* Exercise:
Whatever the records hold, copy it exactly and completely.

Data under study Block Start

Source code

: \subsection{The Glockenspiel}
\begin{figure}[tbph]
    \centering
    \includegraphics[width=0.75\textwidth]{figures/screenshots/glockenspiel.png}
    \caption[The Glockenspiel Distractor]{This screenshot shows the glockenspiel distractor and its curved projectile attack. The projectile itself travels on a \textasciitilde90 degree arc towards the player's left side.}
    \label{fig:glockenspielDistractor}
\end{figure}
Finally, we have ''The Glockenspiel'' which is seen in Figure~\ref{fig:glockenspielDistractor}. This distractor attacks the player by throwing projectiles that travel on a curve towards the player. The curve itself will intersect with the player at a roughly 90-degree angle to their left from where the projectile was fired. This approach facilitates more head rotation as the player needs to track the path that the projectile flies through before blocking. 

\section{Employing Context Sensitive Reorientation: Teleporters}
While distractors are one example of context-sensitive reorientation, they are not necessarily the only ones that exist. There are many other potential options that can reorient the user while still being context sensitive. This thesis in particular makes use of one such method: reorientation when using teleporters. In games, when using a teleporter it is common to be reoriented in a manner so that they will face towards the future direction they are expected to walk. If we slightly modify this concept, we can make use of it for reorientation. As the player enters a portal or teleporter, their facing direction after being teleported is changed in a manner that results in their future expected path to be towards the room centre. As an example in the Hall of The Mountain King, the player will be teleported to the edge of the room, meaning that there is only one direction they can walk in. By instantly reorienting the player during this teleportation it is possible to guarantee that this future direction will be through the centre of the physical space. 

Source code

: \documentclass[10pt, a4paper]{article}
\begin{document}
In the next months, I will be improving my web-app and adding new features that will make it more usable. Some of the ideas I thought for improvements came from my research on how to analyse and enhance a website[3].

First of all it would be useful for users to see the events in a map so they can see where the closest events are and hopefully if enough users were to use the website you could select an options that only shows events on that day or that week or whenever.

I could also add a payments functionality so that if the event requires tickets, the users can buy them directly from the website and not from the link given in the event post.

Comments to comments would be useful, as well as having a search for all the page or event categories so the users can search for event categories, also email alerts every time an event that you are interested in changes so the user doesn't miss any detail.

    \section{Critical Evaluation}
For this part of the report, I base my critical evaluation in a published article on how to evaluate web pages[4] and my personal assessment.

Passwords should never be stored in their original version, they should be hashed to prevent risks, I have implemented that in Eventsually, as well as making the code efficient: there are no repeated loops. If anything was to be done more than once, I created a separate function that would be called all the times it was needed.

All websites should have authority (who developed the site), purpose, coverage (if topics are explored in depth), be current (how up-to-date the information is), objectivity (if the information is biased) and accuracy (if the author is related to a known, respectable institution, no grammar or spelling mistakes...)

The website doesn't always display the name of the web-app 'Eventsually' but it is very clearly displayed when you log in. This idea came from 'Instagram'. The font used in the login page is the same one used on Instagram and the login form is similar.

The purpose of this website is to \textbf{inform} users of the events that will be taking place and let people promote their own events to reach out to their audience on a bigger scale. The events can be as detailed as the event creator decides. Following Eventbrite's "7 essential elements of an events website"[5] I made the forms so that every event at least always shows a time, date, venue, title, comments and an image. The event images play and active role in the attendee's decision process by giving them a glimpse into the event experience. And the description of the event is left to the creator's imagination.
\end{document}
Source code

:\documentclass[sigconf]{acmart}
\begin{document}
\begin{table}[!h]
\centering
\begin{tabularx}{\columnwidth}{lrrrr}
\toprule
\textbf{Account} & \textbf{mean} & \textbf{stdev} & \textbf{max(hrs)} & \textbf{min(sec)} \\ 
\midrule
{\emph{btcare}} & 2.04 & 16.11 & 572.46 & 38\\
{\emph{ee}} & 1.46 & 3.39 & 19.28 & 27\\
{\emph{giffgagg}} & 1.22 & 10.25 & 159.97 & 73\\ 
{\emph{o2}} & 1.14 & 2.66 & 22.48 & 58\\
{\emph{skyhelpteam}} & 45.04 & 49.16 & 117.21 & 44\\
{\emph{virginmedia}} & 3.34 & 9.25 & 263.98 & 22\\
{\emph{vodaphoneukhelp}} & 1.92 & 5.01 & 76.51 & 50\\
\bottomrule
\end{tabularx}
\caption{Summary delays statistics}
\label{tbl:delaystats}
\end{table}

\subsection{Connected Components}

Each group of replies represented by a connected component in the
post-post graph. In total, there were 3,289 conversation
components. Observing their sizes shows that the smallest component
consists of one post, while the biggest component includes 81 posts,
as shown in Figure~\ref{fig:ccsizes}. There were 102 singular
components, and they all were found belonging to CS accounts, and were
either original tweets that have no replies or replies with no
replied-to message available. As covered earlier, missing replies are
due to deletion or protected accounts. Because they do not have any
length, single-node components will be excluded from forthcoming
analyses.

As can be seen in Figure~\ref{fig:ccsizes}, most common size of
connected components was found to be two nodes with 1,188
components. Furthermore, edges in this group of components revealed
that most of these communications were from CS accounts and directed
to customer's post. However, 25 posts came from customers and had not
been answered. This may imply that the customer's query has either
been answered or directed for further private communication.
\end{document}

Data under study Block End

* Task output:
Source code

: \subsection{The Glockenspiel}
\begin{figure}[tbph]
    \centering
    \includegraphics[width=0.75\textwidth]{figures/screenshots/glockenspiel.png}
    \caption[The Glockenspiel Distractor]{This screenshot shows the glockenspiel distractor and its curved projectile attack. The projectile itself travels on a \textasciitilde90 degree arc towards the player's left side.}
    \label{fig:glockenspielDistractor}
\end{figure}
Finally, we have ''The Glockenspiel'' which is seen in Figure~\ref{fig:glockenspielDistractor}. This distractor attacks the player by throwing projectiles that travel on a curve towards the player. The curve itself will intersect with the player at a roughly 90-degree angle to their left from where the projectile was fired. This approach facilitates more head rotation as the player needs to track the path that the projectile flies through before blocking. 

\section{Employing Context Sensitive Reorientation: Teleporters}
While distractors are one example of context-sensitive reorientation, they are not necessarily the only ones that exist. There are many other potential options that can reorient the user while still being context sensitive. This thesis in particular makes use of one such method: reorientation when using teleporters. In games, when using a teleporter it is common to be reoriented in a manner so that they will face towards the future direction they are expected to walk. If we slightly modify this concept, we can make use of it for reorientation. As the player enters a portal or teleporter, their facing direction after being teleported is changed in a manner that results in their future expected path to be towards the room centre. As an example in the Hall of The Mountain King, the player will be teleported to the edge of the room, meaning that there is only one direction they can walk in. By instantly reorienting the player during this teleportation it is possible to guarantee that this future direction will be through the centre of the physical space. 

Source code

: \documentclass[10pt, a4paper]{article}
\begin{document}
In the next months, I will be improving my web-app and adding new features that will make it more usable. Some of the ideas I thought for improvements came from my research on how to analyse and enhance a website[3].

First of all it would be useful for users to see the events in a map so they can see where the closest events are and hopefully if enough users were to use the website you could select an options that only shows events on that day or that week or whenever.

I could also add a payments functionality so that if the event requires tickets, the users can buy them directly from the website and not from the link given in the event post.

Comments to comments would be useful, as well as having a search for all the page or event categories so the users can search for event categories, also email alerts every time an event that you are interested in changes so the user doesn't miss any detail.

    \section{Critical Evaluation}
For this part of the report, I base my critical evaluation in a published article on how to evaluate web pages[4] and my personal assessment.

Passwords should never be stored in their original version, they should be hashed to prevent risks, I have implemented that in Eventsually, as well as making the code efficient: there are no repeated loops. If anything was to be done more than once, I created a separate function that would be called all the times it was needed.

All websites should have authority (who developed the site), purpose, coverage (if topics are explored in depth), be current (how up-to-date the information is), objectivity (if the information is biased) and accuracy (if the author is related to a known, respectable institution, no grammar or spelling mistakes...)

The website doesn't always display the name of the web-app 'Eventsually' but it is very clearly displayed when you log in. This idea came from 'Instagram'. The font used in the login page is the same one used on Instagram and the login form is similar.

The purpose of this website is to \textbf{inform} users of the events that will be taking place and let people promote their own events to reach out to their audience on a bigger scale. The events can be as detailed as the event creator decides. Following Eventbrite's "7 essential elements of an events website"[5] I made the forms so that every event at least always shows a time, date, venue, title, comments and an image. The event images play and active role in the attendee's decision process by giving them a glimpse into the event experience. And the description of the event is left to the creator's imagination.
\end{document}
Source code

:\documentclass[sigconf]{acmart}
\begin{document}
\begin{table}[!h]
\centering
\begin{tabularx}{\columnwidth}{lrrrr}
\toprule
\textbf{Account} & \textbf{mean} & \textbf{stdev} & \textbf{max(hrs)} & \textbf{min(sec)} \\ 
\midrule
{\emph{btcare}} & 2.04 & 16.11 & 572.46 & 38\\
{\emph{ee}} & 1.46 & 3.39 & 19.28 & 27\\
{\emph{giffgagg}} & 1.22 & 10.25 & 159.97 & 73\\ 
{\emph{o2}} & 1.14 & 2.66 & 22.48 & 58\\
{\emph{skyhelpteam}} & 45.04 & 49.16 & 117.21 & 44\\
{\emph{virginmedia}} & 3.34 & 9.25 & 263.98 & 22\\
{\emph{vodaphoneukhelp}} & 1.92 & 5.01 & 76.51 & 50\\
\bottomrule
\end{tabularx}
\caption{Summary delays statistics}
\label{tbl:delaystats}
\end{table}

\subsection{Connected Components}

Each group of replies represented by a connected component in the
post-post graph. In total, there were 3,289 conversation
components. Observing their sizes shows that the smallest component
consists of one post, while the biggest component includes 81 posts,
as shown in Figure~\ref{fig:ccsizes}. There were 102 singular
components, and they all were found belonging to CS accounts, and were
either original tweets that have no replies or replies with no
replied-to message available. As covered earlier, missing replies are
due to deletion or protected accounts. Because they do not have any
length, single-node components will be excluded from forthcoming
analyses.

As can be seen in Figure~\ref{fig:ccsizes}, most common size of
connected components was found to be two nodes with 1,188
components. Furthermore, edges in this group of components revealed
that most of these communications were from CS accounts and directed
to customer's post. However, 25 posts came from customers and had not
been answered. This may imply that the customer's query has either
been answered or directed for further private communication.
\end{document}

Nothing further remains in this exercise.